▶ The task
Would you work out how many lines below include the word "surveyor"? Only that number is wanted.

(Data extracted from a collection)
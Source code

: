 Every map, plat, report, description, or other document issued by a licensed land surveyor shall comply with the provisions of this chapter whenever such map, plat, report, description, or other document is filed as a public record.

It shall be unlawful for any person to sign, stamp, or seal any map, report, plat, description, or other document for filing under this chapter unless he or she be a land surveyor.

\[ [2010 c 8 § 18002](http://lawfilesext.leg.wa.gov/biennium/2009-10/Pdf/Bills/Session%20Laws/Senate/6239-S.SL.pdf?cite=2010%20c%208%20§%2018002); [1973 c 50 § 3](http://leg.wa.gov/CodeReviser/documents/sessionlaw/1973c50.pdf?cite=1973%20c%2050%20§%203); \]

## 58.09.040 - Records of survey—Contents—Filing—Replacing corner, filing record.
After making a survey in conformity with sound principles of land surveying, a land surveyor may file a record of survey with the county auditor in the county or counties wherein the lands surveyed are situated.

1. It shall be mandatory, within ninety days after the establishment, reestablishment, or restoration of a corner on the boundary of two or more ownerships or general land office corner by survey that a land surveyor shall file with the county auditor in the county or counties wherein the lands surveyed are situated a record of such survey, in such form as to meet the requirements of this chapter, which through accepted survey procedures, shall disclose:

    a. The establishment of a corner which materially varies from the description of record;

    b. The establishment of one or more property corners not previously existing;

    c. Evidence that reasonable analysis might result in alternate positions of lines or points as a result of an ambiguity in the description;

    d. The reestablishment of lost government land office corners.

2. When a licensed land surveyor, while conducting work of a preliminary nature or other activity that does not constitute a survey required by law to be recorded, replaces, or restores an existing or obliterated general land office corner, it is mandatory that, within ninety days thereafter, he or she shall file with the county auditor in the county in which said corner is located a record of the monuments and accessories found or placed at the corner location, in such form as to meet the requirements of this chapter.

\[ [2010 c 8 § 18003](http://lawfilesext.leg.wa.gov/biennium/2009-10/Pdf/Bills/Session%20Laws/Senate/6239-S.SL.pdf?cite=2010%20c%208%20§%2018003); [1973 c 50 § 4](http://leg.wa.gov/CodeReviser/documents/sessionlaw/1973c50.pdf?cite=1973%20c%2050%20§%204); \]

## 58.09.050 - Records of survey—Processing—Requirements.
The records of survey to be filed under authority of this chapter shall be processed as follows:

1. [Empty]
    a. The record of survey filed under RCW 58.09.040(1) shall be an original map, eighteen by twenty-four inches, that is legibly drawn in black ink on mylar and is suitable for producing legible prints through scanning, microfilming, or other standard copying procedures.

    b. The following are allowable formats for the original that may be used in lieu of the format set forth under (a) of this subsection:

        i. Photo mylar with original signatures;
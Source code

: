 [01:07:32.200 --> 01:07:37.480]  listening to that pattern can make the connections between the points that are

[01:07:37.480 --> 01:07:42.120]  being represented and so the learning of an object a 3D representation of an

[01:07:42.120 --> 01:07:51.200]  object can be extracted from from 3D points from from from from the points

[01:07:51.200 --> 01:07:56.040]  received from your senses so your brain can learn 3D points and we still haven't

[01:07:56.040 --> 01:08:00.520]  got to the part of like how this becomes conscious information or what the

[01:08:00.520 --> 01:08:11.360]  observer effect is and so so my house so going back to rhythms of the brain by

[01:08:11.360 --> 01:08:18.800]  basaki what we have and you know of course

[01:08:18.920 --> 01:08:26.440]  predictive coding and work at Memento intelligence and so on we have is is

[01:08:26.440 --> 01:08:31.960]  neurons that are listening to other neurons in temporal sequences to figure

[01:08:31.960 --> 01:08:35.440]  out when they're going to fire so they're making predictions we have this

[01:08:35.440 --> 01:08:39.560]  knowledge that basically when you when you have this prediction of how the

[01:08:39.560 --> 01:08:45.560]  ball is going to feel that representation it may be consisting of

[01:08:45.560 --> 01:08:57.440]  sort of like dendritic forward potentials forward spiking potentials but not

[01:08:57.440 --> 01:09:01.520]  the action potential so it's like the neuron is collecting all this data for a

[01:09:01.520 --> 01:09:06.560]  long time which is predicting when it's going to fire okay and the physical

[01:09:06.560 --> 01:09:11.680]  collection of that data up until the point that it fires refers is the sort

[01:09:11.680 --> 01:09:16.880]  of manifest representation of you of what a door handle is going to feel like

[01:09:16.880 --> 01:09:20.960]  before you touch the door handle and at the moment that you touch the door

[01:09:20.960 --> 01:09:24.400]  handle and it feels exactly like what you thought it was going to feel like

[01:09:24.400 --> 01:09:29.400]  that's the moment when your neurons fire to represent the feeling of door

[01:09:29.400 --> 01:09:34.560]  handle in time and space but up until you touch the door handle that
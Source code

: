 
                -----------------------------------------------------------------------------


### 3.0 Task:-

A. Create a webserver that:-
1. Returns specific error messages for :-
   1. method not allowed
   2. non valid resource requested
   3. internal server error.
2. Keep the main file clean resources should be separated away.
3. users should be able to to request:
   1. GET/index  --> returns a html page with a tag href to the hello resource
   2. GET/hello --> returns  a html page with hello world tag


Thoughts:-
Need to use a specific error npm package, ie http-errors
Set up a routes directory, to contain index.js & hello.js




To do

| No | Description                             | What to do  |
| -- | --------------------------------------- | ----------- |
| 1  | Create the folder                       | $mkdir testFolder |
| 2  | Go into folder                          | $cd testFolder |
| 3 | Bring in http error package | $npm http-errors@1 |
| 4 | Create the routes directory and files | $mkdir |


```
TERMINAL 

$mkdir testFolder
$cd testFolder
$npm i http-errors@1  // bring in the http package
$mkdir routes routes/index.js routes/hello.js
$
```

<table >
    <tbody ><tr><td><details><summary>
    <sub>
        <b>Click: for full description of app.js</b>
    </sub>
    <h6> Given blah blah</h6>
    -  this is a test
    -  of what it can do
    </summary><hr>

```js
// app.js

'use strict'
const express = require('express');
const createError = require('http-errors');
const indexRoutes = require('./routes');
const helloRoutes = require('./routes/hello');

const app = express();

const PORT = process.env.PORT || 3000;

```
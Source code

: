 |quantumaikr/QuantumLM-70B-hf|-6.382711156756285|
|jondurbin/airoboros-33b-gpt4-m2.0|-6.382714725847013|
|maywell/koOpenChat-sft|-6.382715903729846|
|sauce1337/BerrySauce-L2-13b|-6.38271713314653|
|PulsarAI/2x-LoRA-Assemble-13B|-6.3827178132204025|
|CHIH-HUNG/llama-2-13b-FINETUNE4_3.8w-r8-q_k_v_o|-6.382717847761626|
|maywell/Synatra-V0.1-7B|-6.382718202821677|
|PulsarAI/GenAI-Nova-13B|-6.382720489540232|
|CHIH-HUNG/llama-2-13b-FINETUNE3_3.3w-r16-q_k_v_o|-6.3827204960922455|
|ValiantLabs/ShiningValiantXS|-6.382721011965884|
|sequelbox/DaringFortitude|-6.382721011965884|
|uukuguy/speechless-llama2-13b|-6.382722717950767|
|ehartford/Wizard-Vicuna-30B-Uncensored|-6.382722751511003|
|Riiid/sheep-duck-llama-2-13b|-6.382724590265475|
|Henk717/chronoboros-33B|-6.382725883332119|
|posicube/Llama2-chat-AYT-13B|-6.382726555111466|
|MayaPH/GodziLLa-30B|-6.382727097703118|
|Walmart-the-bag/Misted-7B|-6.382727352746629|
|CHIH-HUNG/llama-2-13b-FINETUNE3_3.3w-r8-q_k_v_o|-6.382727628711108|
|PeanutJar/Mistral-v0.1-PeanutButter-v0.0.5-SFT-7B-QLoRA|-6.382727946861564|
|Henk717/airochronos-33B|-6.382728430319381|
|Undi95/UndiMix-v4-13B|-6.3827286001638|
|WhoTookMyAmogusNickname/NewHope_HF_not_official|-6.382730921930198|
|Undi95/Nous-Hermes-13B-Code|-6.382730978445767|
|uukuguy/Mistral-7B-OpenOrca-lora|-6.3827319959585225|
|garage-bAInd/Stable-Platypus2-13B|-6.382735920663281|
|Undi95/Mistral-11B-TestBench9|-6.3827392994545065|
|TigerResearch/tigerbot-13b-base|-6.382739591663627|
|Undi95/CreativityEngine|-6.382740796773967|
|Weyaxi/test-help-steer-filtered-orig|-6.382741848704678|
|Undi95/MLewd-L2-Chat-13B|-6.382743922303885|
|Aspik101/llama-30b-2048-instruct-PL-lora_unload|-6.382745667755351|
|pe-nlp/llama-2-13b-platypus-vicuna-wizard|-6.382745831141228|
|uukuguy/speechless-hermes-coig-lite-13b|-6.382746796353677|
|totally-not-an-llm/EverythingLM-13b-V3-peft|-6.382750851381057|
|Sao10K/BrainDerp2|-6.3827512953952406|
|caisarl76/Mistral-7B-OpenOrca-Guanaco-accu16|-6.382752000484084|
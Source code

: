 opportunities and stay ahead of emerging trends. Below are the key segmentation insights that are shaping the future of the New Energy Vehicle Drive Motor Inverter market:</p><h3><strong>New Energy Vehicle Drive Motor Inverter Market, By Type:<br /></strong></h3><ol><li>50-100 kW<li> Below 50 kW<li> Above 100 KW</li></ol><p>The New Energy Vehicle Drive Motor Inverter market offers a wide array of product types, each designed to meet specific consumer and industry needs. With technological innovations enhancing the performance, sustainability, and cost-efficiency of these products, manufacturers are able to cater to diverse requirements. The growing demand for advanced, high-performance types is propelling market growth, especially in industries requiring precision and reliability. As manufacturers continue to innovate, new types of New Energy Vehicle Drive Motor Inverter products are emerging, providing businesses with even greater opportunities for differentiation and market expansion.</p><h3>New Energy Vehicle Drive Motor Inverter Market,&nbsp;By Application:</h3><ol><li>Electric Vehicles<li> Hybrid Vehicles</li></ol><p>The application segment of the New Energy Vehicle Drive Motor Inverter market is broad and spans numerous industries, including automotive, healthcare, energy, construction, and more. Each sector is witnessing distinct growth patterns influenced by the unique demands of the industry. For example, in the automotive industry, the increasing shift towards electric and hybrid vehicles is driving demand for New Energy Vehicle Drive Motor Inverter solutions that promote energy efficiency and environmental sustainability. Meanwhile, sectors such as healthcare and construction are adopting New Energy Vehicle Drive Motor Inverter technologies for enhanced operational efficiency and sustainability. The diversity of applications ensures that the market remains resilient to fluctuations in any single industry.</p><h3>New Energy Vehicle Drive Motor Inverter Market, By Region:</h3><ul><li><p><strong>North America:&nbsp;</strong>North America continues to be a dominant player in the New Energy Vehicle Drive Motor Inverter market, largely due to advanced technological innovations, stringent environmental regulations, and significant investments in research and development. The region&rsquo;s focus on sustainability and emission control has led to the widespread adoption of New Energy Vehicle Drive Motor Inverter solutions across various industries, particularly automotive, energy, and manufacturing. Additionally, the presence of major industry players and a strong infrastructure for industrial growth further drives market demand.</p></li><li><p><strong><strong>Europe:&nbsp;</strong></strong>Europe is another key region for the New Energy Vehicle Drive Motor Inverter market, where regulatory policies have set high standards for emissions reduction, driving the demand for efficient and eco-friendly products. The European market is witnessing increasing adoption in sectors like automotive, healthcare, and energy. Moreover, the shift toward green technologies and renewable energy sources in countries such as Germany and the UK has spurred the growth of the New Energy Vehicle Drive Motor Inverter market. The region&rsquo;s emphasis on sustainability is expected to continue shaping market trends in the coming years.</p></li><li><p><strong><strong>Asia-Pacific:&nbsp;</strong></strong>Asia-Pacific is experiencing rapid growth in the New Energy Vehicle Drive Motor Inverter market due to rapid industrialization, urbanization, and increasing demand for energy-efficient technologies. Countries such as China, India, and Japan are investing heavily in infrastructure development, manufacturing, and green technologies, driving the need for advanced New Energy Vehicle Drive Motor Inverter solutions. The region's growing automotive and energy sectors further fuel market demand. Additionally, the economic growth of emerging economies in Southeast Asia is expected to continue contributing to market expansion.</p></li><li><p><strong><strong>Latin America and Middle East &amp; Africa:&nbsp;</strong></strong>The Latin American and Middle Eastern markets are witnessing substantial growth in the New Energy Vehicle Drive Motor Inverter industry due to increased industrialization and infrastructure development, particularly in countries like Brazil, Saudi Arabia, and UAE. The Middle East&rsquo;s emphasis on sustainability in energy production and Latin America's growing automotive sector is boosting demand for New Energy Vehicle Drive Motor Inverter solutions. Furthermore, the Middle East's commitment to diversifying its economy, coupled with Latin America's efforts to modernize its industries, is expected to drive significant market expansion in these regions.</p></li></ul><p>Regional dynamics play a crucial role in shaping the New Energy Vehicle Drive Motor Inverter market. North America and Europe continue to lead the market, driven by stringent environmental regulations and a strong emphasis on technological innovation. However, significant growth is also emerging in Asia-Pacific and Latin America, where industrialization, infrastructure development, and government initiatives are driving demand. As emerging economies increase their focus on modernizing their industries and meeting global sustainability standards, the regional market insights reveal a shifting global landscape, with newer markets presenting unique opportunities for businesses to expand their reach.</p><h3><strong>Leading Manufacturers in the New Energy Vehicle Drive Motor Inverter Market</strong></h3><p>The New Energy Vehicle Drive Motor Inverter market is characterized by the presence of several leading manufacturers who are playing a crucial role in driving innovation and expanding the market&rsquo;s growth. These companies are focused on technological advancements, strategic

▶ Solution to this exercise
5